Exercise instructions: As the answer, give a copy of each line below that includes the word "newcommand".

==*==

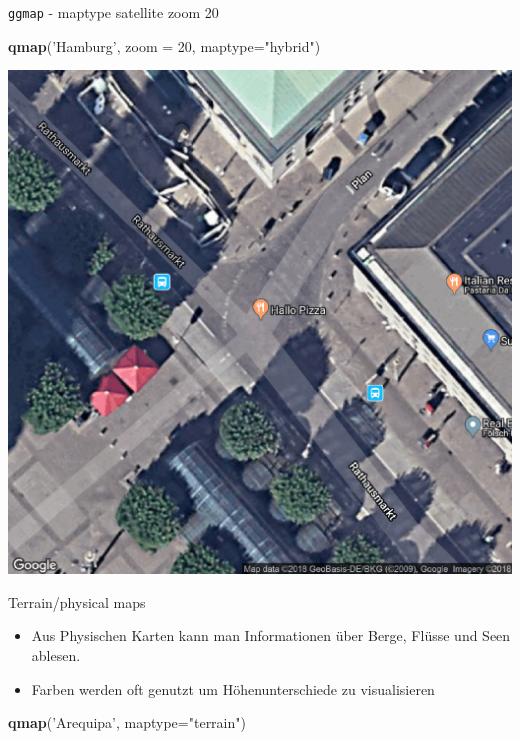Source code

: \documentclass[ignorenonframetext,]{beamer}
\newenvironment{Shaded}{\begin{snugshade}}{\end{snugshade}}
\newcommand{\KeywordTok}[1]{\textcolor[rgb]{0.13,0.29,0.53}{\textbf{#1}}}
\newcommand{\DataTypeTok}[1]{\textcolor[rgb]{0.13,0.29,0.53}{#1}}
\newcommand{\DecValTok}[1]{\textcolor[rgb]{0.00,0.00,0.81}{#1}}
\newcommand{\StringTok}[1]{\textcolor[rgb]{0.31,0.60,0.02}{#1}}
\newcommand{\NormalTok}[1]{#1}
\begin{document}
\begin{frame}[fragile]{\texttt{ggmap} - maptype satellite zoom 20}

\begin{Shaded}
\begin{Highlighting}[]
\KeywordTok{qmap}\NormalTok{(}\StringTok{'Hamburg'}\NormalTok{, }\DataTypeTok{zoom =} \DecValTok{20}\NormalTok{, }\DataTypeTok{maptype=}\StringTok{"hybrid"}\NormalTok{)}
\end{Highlighting}
\end{Shaded}

\includegraphics{figure/ham_map.pdf}

\end{frame}

\begin{frame}[fragile]{Terrain/physical maps}

\begin{itemize}
\item
  Aus Physischen Karten kann man Informationen über Berge, Flüsse und
  Seen ablesen.
\item
  Farben werden oft genutzt um Höhenunterschiede zu visualisieren
\end{itemize}

\begin{Shaded}
\begin{Highlighting}[]
\KeywordTok{qmap}\NormalTok{(}\StringTok{'Arequipa'}\NormalTok{, }\DataTypeTok{maptype=}\StringTok{"terrain"}\NormalTok{)}
\end{Highlighting}
\end{Shaded}

\end{frame}
\end{document}
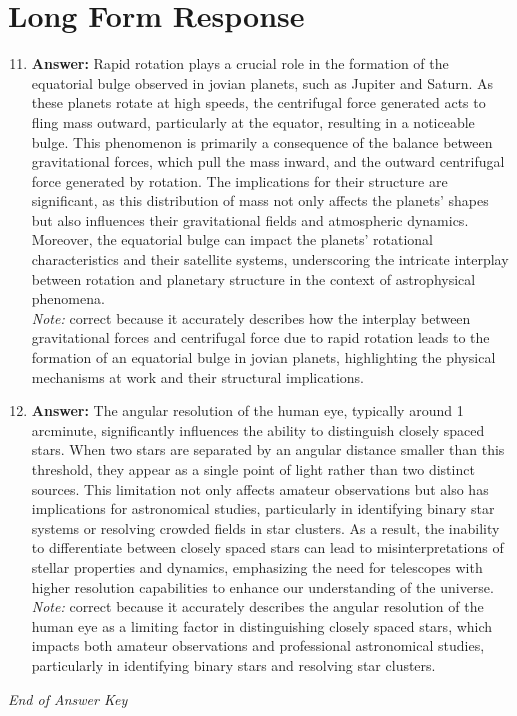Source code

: \documentclass[12pt]{article}
\begin{document}
\section*{Long Form Response}
\begin{enumerate}[label=\arabic*.]
\setcounter{enumi}{10}
\item \textbf{Answer:} Rapid rotation plays a crucial role in the formation of the equatorial bulge observed in jovian planets, such as Jupiter and Saturn. As these planets rotate at high speeds, the centrifugal force generated acts to fling mass outward, particularly at the equator, resulting in a noticeable bulge. This phenomenon is primarily a consequence of the balance between gravitational forces, which pull the mass inward, and the outward centrifugal force generated by rotation. The implications for their structure are significant, as this distribution of mass not only affects the planets' shapes but also influences their gravitational fields and atmospheric dynamics. Moreover, the equatorial bulge can impact the planets' rotational characteristics and their satellite systems, underscoring the intricate interplay between rotation and planetary structure in the context of astrophysical phenomena.
\\ \textit{Note:} correct because it accurately describes how the interplay between gravitational forces and centrifugal force due to rapid rotation leads to the formation of an equatorial bulge in jovian planets, highlighting the physical mechanisms at work and their structural implications.
\item \textbf{Answer:} The angular resolution of the human eye, typically around 1 arcminute, significantly influences the ability to distinguish closely spaced stars. When two stars are separated by an angular distance smaller than this threshold, they appear as a single point of light rather than two distinct sources. This limitation not only affects amateur observations but also has implications for astronomical studies, particularly in identifying binary star systems or resolving crowded fields in star clusters. As a result, the inability to differentiate between closely spaced stars can lead to misinterpretations of stellar properties and dynamics, emphasizing the need for telescopes with higher resolution capabilities to enhance our understanding of the universe.
\\ \textit{Note:} correct because it accurately describes the angular resolution of the human eye as a limiting factor in distinguishing closely spaced stars, which impacts both amateur observations and professional astronomical studies, particularly in identifying binary stars and resolving star clusters.
\end{enumerate}

\vfill
\noindent\textit{End of Answer Key}
\end{document}
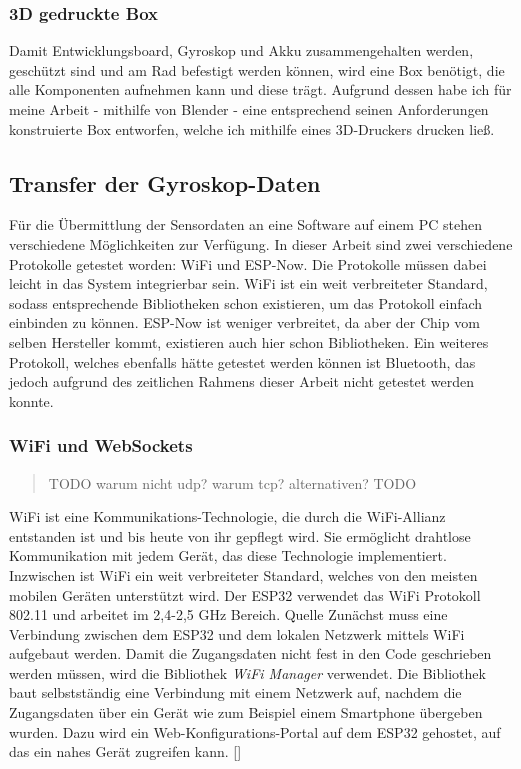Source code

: \hypertarget{d-gedruckte-box}{%
\subsubsection{3D gedruckte Box}\label{d-gedruckte-box}}

Damit Entwicklungsboard, Gyroskop und Akku zusammengehalten werden,
geschützt sind und am Rad befestigt werden können, wird eine Box
benötigt, die alle Komponenten aufnehmen kann und diese trägt. Aufgrund
dessen habe ich für meine Arbeit - mithilfe von Blender - eine
entsprechend seinen Anforderungen konstruierte Box entworfen, welche ich
mithilfe eines 3D-Druckers drucken ließ.

\hypertarget{transfer-der-gyroskop-daten}{%
\subsection{Transfer der
Gyroskop-Daten}\label{transfer-der-gyroskop-daten}}

Für die Übermittlung der Sensordaten an eine Software auf einem PC
stehen verschiedene Möglichkeiten zur Verfügung. In dieser Arbeit sind
zwei verschiedene Protokolle getestet worden: WiFi und ESP-Now. Die
Protokolle müssen dabei leicht in das System integrierbar sein. WiFi ist
ein weit verbreiteter Standard, sodass entsprechende Bibliotheken schon
existieren, um das Protokoll einfach einbinden zu können. ESP-Now ist
weniger verbreitet, da aber der Chip vom selben Hersteller kommt,
existieren auch hier schon Bibliotheken. Ein weiteres Protokoll, welches
ebenfalls hätte getestet werden können ist Bluetooth, das jedoch
aufgrund des zeitlichen Rahmens dieser Arbeit nicht getestet werden
konnte.

\hypertarget{wifi-und-websockets}{%
\subsubsection{WiFi und WebSockets}\label{wifi-und-websockets}}

\begin{quote}
TODO warum nicht udp? warum tcp? alternativen? TODO
\end{quote}

WiFi ist eine Kommunikations-Technologie, die durch die WiFi-Allianz
entstanden ist und bis heute von ihr gepflegt wird. Sie ermöglicht
drahtlose Kommunikation mit jedem Gerät, das diese Technologie
implementiert. Inzwischen ist WiFi ein weit verbreiteter Standard,
welches von den meisten mobilen Geräten unterstützt wird. Der ESP32
verwendet das WiFi Protokoll 802.11 und arbeitet im 2,4-2,5 GHz Bereich.
Quelle Zunächst muss eine Verbindung zwischen dem ESP32 und dem lokalen
Netzwerk mittels WiFi aufgebaut werden. Damit die Zugangsdaten nicht
fest in den Code geschrieben werden müssen, wird die Bibliothek
\emph{WiFi Manager} verwendet. Die Bibliothek baut selbstständig eine
Verbindung mit einem Netzwerk auf, nachdem die Zugangsdaten über ein
Gerät wie zum Beispiel einem Smartphone übergeben wurden. Dazu wird ein
Web-Konfigurations-Portal auf dem ESP32 gehostet, auf das ein nahes
Gerät zugreifen kann. {[}\citep{tzapuWiFiManager2022}{]}

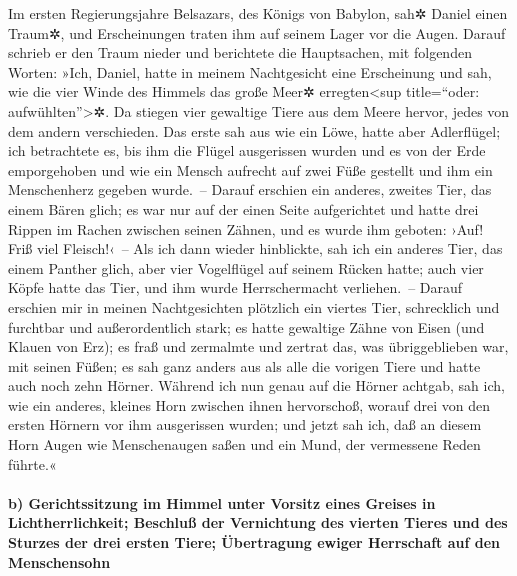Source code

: Im ersten Regierungsjahre Belsazars, des Königs von
Babylon, sah✲ Daniel einen Traum✲, und Erscheinungen traten ihm auf
seinem Lager vor die Augen. Darauf schrieb er den Traum nieder und
berichtete die Hauptsachen, mit folgenden Worten: »Ich,
Daniel, hatte in meinem Nachtgesicht eine Erscheinung und sah, wie die
vier Winde des Himmels das große Meer✲ erregten\textless sup
title=``oder: aufwühlten''\textgreater✲. Da stiegen vier
gewaltige Tiere aus dem Meere hervor, jedes von dem andern verschieden.
Das erste sah aus wie ein Löwe, hatte aber Adlerflügel;
ich betrachtete es, bis ihm die Flügel ausgerissen wurden und es von der
Erde emporgehoben und wie ein Mensch aufrecht auf zwei Füße gestellt und
ihm ein Menschenherz gegeben wurde.~-- Darauf erschien ein
anderes, zweites Tier, das einem Bären glich; es war nur auf der einen
Seite aufgerichtet und hatte drei Rippen im Rachen zwischen seinen
Zähnen, und es wurde ihm geboten: ›Auf! Friß viel Fleisch!‹~--
Als ich dann wieder hinblickte, sah ich ein anderes Tier,
das einem Panther glich, aber vier Vogelflügel auf seinem Rücken hatte;
auch vier Köpfe hatte das Tier, und ihm wurde Herrschermacht
verliehen.~-- Darauf erschien mir in meinen Nachtgesichten
plötzlich ein viertes Tier, schrecklich und furchtbar und
außerordentlich stark; es hatte gewaltige Zähne von Eisen (und Klauen
von Erz); es fraß und zermalmte und zertrat das, was übriggeblieben war,
mit seinen Füßen; es sah ganz anders aus als alle die vorigen Tiere und
hatte auch noch zehn Hörner. Während ich nun genau auf die
Hörner achtgab, sah ich, wie ein anderes, kleines Horn zwischen ihnen
hervorschoß, worauf drei von den ersten Hörnern vor ihm ausgerissen
wurden; und jetzt sah ich, daß an diesem Horn Augen wie Menschenaugen
saßen und ein Mund, der vermessene Reden führte.«

\hypertarget{b-gerichtssitzung-im-himmel-unter-vorsitz-eines-greises-in-lichtherrlichkeit-beschluuxdf-der-vernichtung-des-vierten-tieres-und-des-sturzes-der-drei-ersten-tiere-uxfcbertragung-ewiger-herrschaft-auf-den-menschensohn}{%
\paragraph{b) Gerichtssitzung im Himmel unter Vorsitz eines Greises in
Lichtherrlichkeit; Beschluß der Vernichtung des vierten Tieres und des
Sturzes der drei ersten Tiere; Übertragung ewiger Herrschaft auf den
Menschensohn}\label{b-gerichtssitzung-im-himmel-unter-vorsitz-eines-greises-in-lichtherrlichkeit-beschluuxdf-der-vernichtung-des-vierten-tieres-und-des-sturzes-der-drei-ersten-tiere-uxfcbertragung-ewiger-herrschaft-auf-den-menschensohn}}

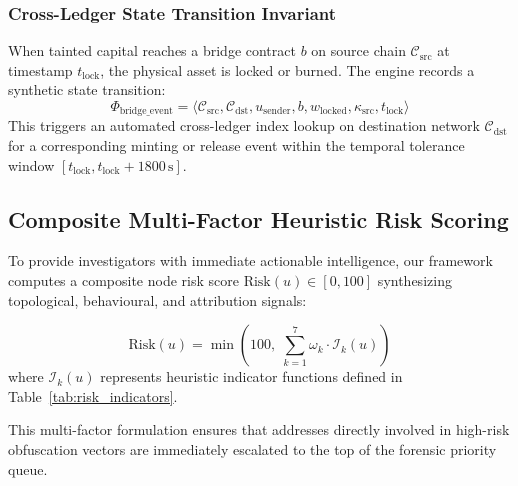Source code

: \subsubsection{Cross-Ledger State Transition Invariant}
When tainted capital reaches a bridge contract $b$ on source chain $\mathcal{C}_{\text{src}}$ at timestamp $t_{\text{lock}}$, the physical asset is locked or burned. The engine records a synthetic state transition:
\begin{equation}
    \Phi_{\text{bridge\_event}} = \langle \mathcal{C}_{\text{src}}, \mathcal{C}_{\text{dst}}, u_{\text{sender}}, b, w_{\text{locked}}, \kappa_{\text{src}}, t_{\text{lock}} \rangle
\end{equation}
This triggers an automated cross-ledger index lookup on destination network $\mathcal{C}_{\text{dst}}$ for a corresponding minting or release event within the temporal tolerance window $[t_{\text{lock}}, t_{\text{lock}} + 1800\,\text{s}]$.

\subsection{Composite Multi-Factor Heuristic Risk Scoring}

To provide investigators with immediate actionable intelligence, our framework computes a composite node risk score $\text{Risk}(u) \in [0, 100]$ synthesizing topological, behavioural, and attribution signals:

\begin{equation}
    \text{Risk}(u) = \min\left(100, \; \sum_{k=1}^{7} \omega_k \cdot \mathcal{I}_k(u) \right)
    \label{eq:risk_score}
\end{equation}
where $\mathcal{I}_k(u)$ represents heuristic indicator functions defined in Table~\ref{tab:risk_indicators}.

\begin{table}[h]
\centering
\caption{Heuristic Risk Scoring Indicator Weights.}
\label{tab:risk_indicators}
\end{table}

This multi-factor formulation ensures that addresses directly involved in high-risk obfuscation vectors are immediately escalated to the top of the forensic priority queue.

==*==

Task output:
\newcommand{\KeywordTok}[1]{\textcolor[rgb]{0.13,0.29,0.53}{\textbf{#1}}}
\newcommand{\DataTypeTok}[1]{\textcolor[rgb]{0.13,0.29,0.53}{#1}}
\newcommand{\DecValTok}[1]{\textcolor[rgb]{0.00,0.00,0.81}{#1}}
\newcommand{\StringTok}[1]{\textcolor[rgb]{0.31,0.60,0.02}{#1}}
\newcommand{\NormalTok}[1]{#1}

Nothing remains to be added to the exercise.